Les pouvoirs publics doivent réagir rapidement à notre demande en révisant le cadre réglementaire et en instaurant des contrôles stricts, notamment sur le terrain et dans les usines. Ils devraient également soutenir les associations dans leurs efforts de sensibilisation en leur offrant davantage d’accès aux médias, aux écoles, aux collèges, aux cités universitaires, et même aux mosquées, où les imams pourraient jouer un rôle important en sensibilisant les consommateurs aux dangers.
Par ailleurs, pourquoi ne pas profiter de cet élan, que nous espérons créer, pour aborder d’autres problématiques liées à la santé publique ? Par exemple, l’impact du sucre, du sel, des matières grasses, et de nombreux autres produits qui nuisent gravement à la santé des Algériens.
L’APAB s’est associée à vos efforts pour lutter contre la consommation abusive des boissons énergisantes et a récemment publié un communiqué sur le sujet. Quelle est votre analyse de cette démarche et quels impacts espérez-vous en tirer ?
Les représentants de l’APAB (Association des producteurs algériens de boissons) ont participé activement aux ateliers, notamment pour défendre les intérêts des opérateurs qu’ils représentent, ce qui est compréhensible.
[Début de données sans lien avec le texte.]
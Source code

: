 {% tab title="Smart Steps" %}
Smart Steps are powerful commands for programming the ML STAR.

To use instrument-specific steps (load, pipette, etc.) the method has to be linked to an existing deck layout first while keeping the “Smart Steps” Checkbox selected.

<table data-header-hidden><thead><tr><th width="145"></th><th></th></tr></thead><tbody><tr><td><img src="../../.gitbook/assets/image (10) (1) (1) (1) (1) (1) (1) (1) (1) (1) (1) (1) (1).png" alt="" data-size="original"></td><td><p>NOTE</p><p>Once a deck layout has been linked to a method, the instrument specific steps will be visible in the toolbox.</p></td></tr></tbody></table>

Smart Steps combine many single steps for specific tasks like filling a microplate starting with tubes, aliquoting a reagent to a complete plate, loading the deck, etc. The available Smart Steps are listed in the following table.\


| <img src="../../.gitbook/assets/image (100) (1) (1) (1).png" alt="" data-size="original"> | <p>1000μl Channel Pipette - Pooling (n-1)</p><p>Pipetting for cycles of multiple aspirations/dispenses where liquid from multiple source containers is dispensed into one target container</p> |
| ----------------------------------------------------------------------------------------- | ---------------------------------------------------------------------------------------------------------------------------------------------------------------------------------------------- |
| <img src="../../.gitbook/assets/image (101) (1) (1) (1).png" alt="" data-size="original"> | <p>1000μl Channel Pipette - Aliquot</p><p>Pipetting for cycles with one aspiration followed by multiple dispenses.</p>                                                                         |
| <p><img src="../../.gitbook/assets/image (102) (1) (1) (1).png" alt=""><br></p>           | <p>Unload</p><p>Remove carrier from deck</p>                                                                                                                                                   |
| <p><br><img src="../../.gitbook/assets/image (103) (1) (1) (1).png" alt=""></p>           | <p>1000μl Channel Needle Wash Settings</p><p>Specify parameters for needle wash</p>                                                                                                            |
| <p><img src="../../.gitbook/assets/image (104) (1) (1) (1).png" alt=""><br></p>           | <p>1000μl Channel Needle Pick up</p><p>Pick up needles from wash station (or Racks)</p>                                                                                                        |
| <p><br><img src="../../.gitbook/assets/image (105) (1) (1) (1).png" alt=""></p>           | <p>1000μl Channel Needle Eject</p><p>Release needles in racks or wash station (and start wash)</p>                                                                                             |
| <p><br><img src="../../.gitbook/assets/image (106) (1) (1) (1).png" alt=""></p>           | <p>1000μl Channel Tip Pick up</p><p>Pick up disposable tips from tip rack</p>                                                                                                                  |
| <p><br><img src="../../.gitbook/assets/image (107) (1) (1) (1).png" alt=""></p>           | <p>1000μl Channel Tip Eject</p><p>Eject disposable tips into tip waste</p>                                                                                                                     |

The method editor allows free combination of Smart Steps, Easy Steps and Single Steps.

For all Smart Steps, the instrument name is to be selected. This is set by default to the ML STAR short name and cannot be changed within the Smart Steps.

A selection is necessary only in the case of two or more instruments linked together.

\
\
Cependant, l’APAB doit assumer pleinement son rôle d’association d’opérateurs économiques engagés, faisant preuve de conscience professionnelle et d’un esprit de citoyenneté.
Les membres de l’association affirment respecter les réglementations en vigueur, notamment en matière d’étiquetage et de composition chimique de ces produits. Ils s’engagent également à suivre et appliquer toutes les nouvelles réglementations.
Cependant, les opérateurs économiques soulignent que le véritable problème réside dans la manière dont ces boissons sont commercialisées et dans la culture de consommation des Algériens qui, souvent, ne vérifient pas suffisamment la qualité ou la conformité des produits qu’ils achètent.
Cependant, plusieurs ministères sont concernés par cette problématique. Le ministère de l’Education doit alerter les directeurs d’établissements scolaires sur ce phénomène, quant au ministère du Commerce, il doit renforcer les contrôles sur la distribution de ces boissons.
Le ministère de l’Industrie doit travailler à l’amélioration du cadre juridique et celui de la Santé doit tirer la sonnette d’alarme en mettant en évidence les dangers liés à la consommation excessive de ces produits. Une action concertée entre ces différents acteurs est essentielle pour faire face à ce véritable problème de santé publique et de régulation du marché.